Son düzlükte Hollanda seçimleri
Yakın zamana kadar kamuoyu yoklamalarında Wilders önde görünüyordu. Son düzlüğe girilirken başbakan Rutte’nin VVD’sinin az farkla öne geçtiği söylenmeye başlandı. Wilders de, son bir gayretle, en sevdiği silaha, “Türkiye karşıtlığına” sarıldı. Türkiye büyükelçiliği önünde bir basın açıklamasıyla, RTE’yi diktatör olarak nitelendirdi ve Mevlüt Çavuşoğlu’nun Rotterdam’da düzenleyeceği mitinge, “Bizi yalnız bırakın, lobinizi kendi ülkenizde yapın, buradan uzak durun” sözleriyle karşı çıktı. Kendi ülkelerinde, “HAYIR”cılara salon vermeyen, sözlerini-elektriklerini kesen, fiziksel saldırıya uğramalarına göz yumanlar; “Avrupa’ya” çıkınca, “düşünceyi ifade ve toplanma özgürlüğünün” en hassas temsilcisi kesildiler.

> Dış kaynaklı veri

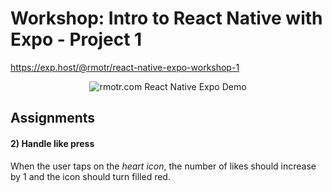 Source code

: # Workshop: Intro to React Native with Expo - Project 1

https://exp.host/@rmotr/react-native-expo-workshop-1

<p align='center'>
  <img
      src="https://media.giphy.com/media/l0Hlzh7zu2KyN4eiY/giphy.gif"
      alt="rmotr.com React Native Expo Demo" />
</p>

## Assignments

#### 2) Handle like press

When the user taps on the _heart icon_, the number of likes should increase by 1 and the icon should turn filled red.
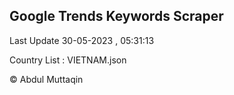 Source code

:

## Google Trends Keywords Scraper 
 
Last Update 30-05-2023 , 05:31:13

Country List :
VIETNAM.json



© Abdul Muttaqin 
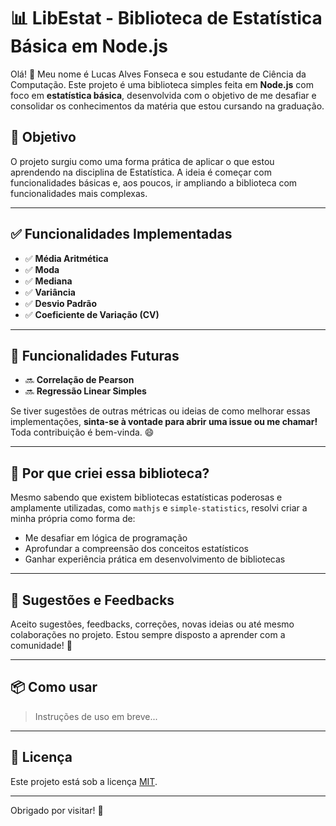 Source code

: # 📊 LibEstat - Biblioteca de Estatística Básica em Node.js

Olá! 👋
Meu nome é Lucas Alves Fonseca e sou estudante de Ciência da Computação. Este projeto é uma biblioteca simples feita em **Node.js** com foco em **estatística básica**, desenvolvida com o objetivo de me desafiar e consolidar os conhecimentos da matéria que estou cursando na graduação.

## 🎯 Objetivo

O projeto surgiu como uma forma prática de aplicar o que estou aprendendo na disciplina de Estatística. A ideia é começar com funcionalidades básicas e, aos poucos, ir ampliando a biblioteca com funcionalidades mais complexas.

---

## ✅ Funcionalidades Implementadas

- ✅ **Média Aritmética**
- ✅ **Moda**
- ✅ **Mediana**
- ✅ **Variância**
- ✅ **Desvio Padrão**
- ✅ **Coeficiente de Variação (CV)**

---

## 🚀 Funcionalidades Futuras

- 🔜 **Correlação de Pearson**
- 🔜 **Regressão Linear Simples**

Se tiver sugestões de outras métricas ou ideias de como melhorar essas implementações, **sinta-se à vontade para abrir uma issue ou me chamar!** Toda contribuição é bem-vinda. 😄

---

## 🤝 Por que criei essa biblioteca?

Mesmo sabendo que existem bibliotecas estatísticas poderosas e amplamente utilizadas, como `mathjs` e `simple-statistics`, resolvi criar a minha própria como forma de:

- Me desafiar em lógica de programação
- Aprofundar a compreensão dos conceitos estatísticos
- Ganhar experiência prática em desenvolvimento de bibliotecas

---

## 💬 Sugestões e Feedbacks

Aceito sugestões, feedbacks, correções, novas ideias ou até mesmo colaborações no projeto. Estou sempre disposto a aprender com a comunidade! 🚀

---

## 📦 Como usar

> Instruções de uso em breve...

---

## 📘 Licença

Este projeto está sob a licença [MIT](LICENSE).

---

Obrigado por visitar! 🌟
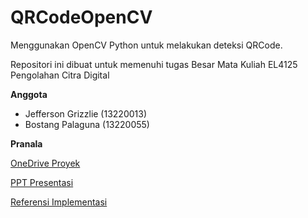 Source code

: # QRCodeOpenCV

Menggunakan OpenCV Python untuk melakukan deteksi QRCode.

Repositori ini dibuat untuk memenuhi tugas Besar Mata Kuliah EL4125 Pengolahan Citra Digital

**Anggota**

- Jefferson Grizzlie (13220013)
- Bostang Palaguna (13220055)


**Pranala**

[OneDrive Proyek](https://itbdsti-my.sharepoint.com/:f:/g/personal/13220055_mahasiswa_itb_ac_id/EqE_cp7pZGBDn7WStm3Gpy0BFunAwgUtS5my3luA5QMLzQ)

[PPT Presentasi](https://docs.google.com/presentation/d/1QgyVbHJYDaKuFzFAYUvRzN4ykth1HhrROXFHa08yMo4/edit#slide=id.g33a222761babc227_0)

[Referensi Implementasi](https://github.com/MikhailGordeev/QR-Code-Extractor/tree/master) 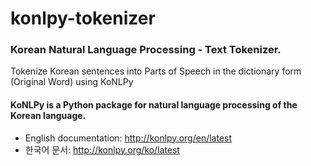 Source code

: # konlpy-tokenizer
### Korean Natural Language Processing - Text Tokenizer.
Tokenize Korean sentences into Parts of Speech in the dictionary form (Original Word) using KoNLPy
#### KoNLPy is a Python package for natural language processing of the Korean language.

- English documentation: http://konlpy.org/en/latest
- 한국어 문서: http://konlpy.org/ko/latest
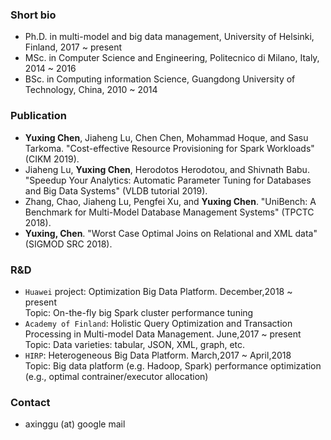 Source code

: ### Short bio
- Ph.D. in multi-model and big data management, University of Helsinki, Finland, 2017 ~ present
- MSc. in Computer Science and Engineering, Politecnico di Milano, Italy, 2014 ~ 2016
- BSc. in Computing information Science, Guangdong University of Technology, China, 2010 ~ 2014 

### Publication
- **Yuxing Chen**, Jiaheng Lu, Chen Chen, Mohammad Hoque, and Sasu Tarkoma. "Cost-effective Resource Provisioning for Spark Workloads" (CIKM 2019).
- Jiaheng Lu, **Yuxing Chen**, Herodotos Herodotou, and Shivnath Babu. "Speedup Your Analytics: Automatic Parameter Tuning for Databases and Big Data Systems" (VLDB tutorial 2019).
- Zhang, Chao, Jiaheng Lu, Pengfei Xu, and **Yuxing Chen**. "UniBench: A Benchmark for Multi-Model Database Management Systems" (TPCTC 2018).
- **Yuxing, Chen**. "Worst Case Optimal Joins on Relational and XML data" (SIGMOD SRC 2018).

### R&D
- `Huawei` project: Optimization Big Data Platform. December,2018 ~ present  
 Topic: On-the-fly big Spark cluster performance tuning
- `Academy of Finland`: Holistic Query Optimization and Transaction Processing in Multi-model Data Management. June,2017 ~ present  
 Topic: Data varieties: tabular, JSON, XML, graph, etc.
- `HIRP`: Heterogeneous Big Data Platform. March,2017 ~ April,2018  
 Topic: Big data platform (e.g. Hadoop, Spark) performance optimization (e.g., optimal contrainer/executor allocation)

### Contact
- axinggu (at) google mail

Sonrasında gelişen olaylar, hep hükümetin “Türkiye karşıtlığı” rantını Wilders’e kaptırmama hamlesinden kaynaklanıyor. Önceki Hollanda seçimleri ülke dışında fazla bir ilgi uyandırmazdı. Çünkü merkez partilerden oluşan bir koalisyonun ortaya çıkacağını tahmin etmek zor olmazdı. Bu kez, başka coğrafyalarda da gözlendiği gibi, belirgin bir “merkezden kaçış” eğilimi var; özellikle koalisyonun ikinci ortağı merkez sol İşçi partisinin seçimlerde büyük darbe alması bekleniyor. Karışık denklemlere karşın, Wilders’in de içinde bulunduğu bir koalisyon kurulması olasılığı pek yüksek görünmüyor. Ne var ki, PVV’nin birinci parti çıkmasının, Avrupa’da aşırı sağın yükselişi bağlamında sembolik bir önemi bulunuyor. Özellikle Marine Le Pen’in büyük bir heyecanla Hollanda’dan gelecek müjdeyi beklediği, seçmenleri nezdinde moral ve güven tazelemeyi umduğunu tahmin etmek zor değil.

Hollanda’nın sol cenahı
Seçimlerde sol cenahta geçmişin radikal sol hareketlerinin şemsiye örgütü Sosyalist Parti (SP), bir önceki seçimdeki ipi birinci sırada göğüsleme iddiasından hayli uzakta bulunuyor. Irkçılık karşıtı gündemi ön plana almayan, AB’ye sıcak bakmayan, daha çok emekçilerin sosyo-ekonomik sorunlarına odaklanan, böylelikle ırkçılığın otomatikman ortadan kalkacağını varsayan yaklaşımı fazla rağbet bulmuyor. Yeşiller Partisi ise üçüncü sıraya oynuyor. 2017 seçimlerinin yükselen öznesinin Yeşil-Sol (GL) hareket olduğunu söylemek mümkün. Partinin lideri Jesse Klaver Faslı bir babanın, Endonezya-Hollanda melezi bir annenin çocuğu. Irkçılık karşıtı olmaya zaten bu referansları bile yeterli. AB yanlısı, mülteci dostu, Wilders’in baştan hasım kabul ettiği bir figür. GL sadece ekolojist değil, aynı zamanda sosyal politikalar konusunda da duyarlılar, bir nevi Selahattin Demirtaş benzeri, Klaver’le birlikte eğitimli-profesyonel kesimlere de hitap ettikleri söyleniyor. Jesse Klaver, Mesih göndermesiyle “the Jessiah” olarak da adlandırılıyor.

Aşırı sağ kol kola
Türkiye ve Hollanda’nın, “sağcı, aşırı milliyetçi, farklı kültürlere düşman” temsilcileri, bilerek ya da bilmeyerek birbirlerinin değirmenine su taşıyor. AKP’liler Hollanda diplomatik temsilcilikleri önünde yeşil şeriat bayrakları sallayarak Wilders gibilerin ağzını kulaklarına getiriyor. Hollanda sağcıları da, AKP’li “evet” mangalarına Batı düşmanlığı yapacak cephane temin ederek, MHP’den “evet” oyları devşirme umutlarını yeşertiyor.

Bizim de her zamanki gibi, Türkiyeli ve Hollandalı yurttaşların “sol duyusuna” güvenmekten, sandıktan 16 Nisan’da ve 15 Mart’ta, RTE ve Wilders gibilerine net bir “HAYIR” cevabı çıkmasını dilemekten başka çaremiz kalmıyor.